## INPUT FOR THIS TASK
- - -
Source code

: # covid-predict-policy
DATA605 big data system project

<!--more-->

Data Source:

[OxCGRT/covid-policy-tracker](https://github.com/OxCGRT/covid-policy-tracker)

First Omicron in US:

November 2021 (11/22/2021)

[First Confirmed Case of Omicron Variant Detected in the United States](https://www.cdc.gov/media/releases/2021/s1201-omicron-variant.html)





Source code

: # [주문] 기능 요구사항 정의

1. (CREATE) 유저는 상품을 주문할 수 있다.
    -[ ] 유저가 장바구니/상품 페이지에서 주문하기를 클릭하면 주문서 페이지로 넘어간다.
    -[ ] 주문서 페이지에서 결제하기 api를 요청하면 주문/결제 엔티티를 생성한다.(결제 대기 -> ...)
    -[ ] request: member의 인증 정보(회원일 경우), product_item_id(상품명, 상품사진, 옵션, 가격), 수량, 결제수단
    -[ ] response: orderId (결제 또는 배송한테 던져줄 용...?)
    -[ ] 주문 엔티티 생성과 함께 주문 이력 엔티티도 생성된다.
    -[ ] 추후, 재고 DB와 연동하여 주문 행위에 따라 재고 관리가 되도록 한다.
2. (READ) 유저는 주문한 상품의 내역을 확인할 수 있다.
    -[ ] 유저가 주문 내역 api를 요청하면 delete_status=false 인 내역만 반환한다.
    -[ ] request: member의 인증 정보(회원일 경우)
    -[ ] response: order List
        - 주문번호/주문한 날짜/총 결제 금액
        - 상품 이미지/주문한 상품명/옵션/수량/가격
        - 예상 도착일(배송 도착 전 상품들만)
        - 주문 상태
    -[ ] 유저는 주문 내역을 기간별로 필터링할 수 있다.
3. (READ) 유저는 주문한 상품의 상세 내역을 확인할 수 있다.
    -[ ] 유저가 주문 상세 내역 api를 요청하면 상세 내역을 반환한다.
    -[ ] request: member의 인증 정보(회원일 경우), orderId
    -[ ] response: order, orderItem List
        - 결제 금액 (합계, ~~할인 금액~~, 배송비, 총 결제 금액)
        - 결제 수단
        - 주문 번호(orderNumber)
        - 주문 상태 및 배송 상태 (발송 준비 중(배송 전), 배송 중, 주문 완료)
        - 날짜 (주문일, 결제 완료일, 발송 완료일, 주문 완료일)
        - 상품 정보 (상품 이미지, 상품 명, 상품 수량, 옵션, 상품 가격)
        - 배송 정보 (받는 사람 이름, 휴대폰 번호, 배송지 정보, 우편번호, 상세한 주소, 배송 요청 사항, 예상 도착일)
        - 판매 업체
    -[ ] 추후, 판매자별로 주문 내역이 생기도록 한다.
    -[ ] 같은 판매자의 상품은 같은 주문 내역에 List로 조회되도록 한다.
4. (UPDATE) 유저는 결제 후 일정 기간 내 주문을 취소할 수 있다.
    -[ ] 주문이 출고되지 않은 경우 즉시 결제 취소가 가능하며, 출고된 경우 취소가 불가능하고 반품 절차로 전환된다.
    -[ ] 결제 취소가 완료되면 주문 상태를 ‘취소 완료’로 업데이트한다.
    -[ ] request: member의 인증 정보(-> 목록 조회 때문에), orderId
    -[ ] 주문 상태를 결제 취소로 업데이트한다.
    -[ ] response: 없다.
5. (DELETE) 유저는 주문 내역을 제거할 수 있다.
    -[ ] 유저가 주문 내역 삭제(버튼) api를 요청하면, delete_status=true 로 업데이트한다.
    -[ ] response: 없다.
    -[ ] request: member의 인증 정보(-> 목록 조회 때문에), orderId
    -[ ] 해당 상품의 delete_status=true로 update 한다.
- - -
## DIRECTIONS
Search the records for the word "policy". Copy every line that has it.

## SOLUTION
: # covid-predict-policy
[OxCGRT/covid-policy-tracker](https://github.com/OxCGRT/covid-policy-tracker)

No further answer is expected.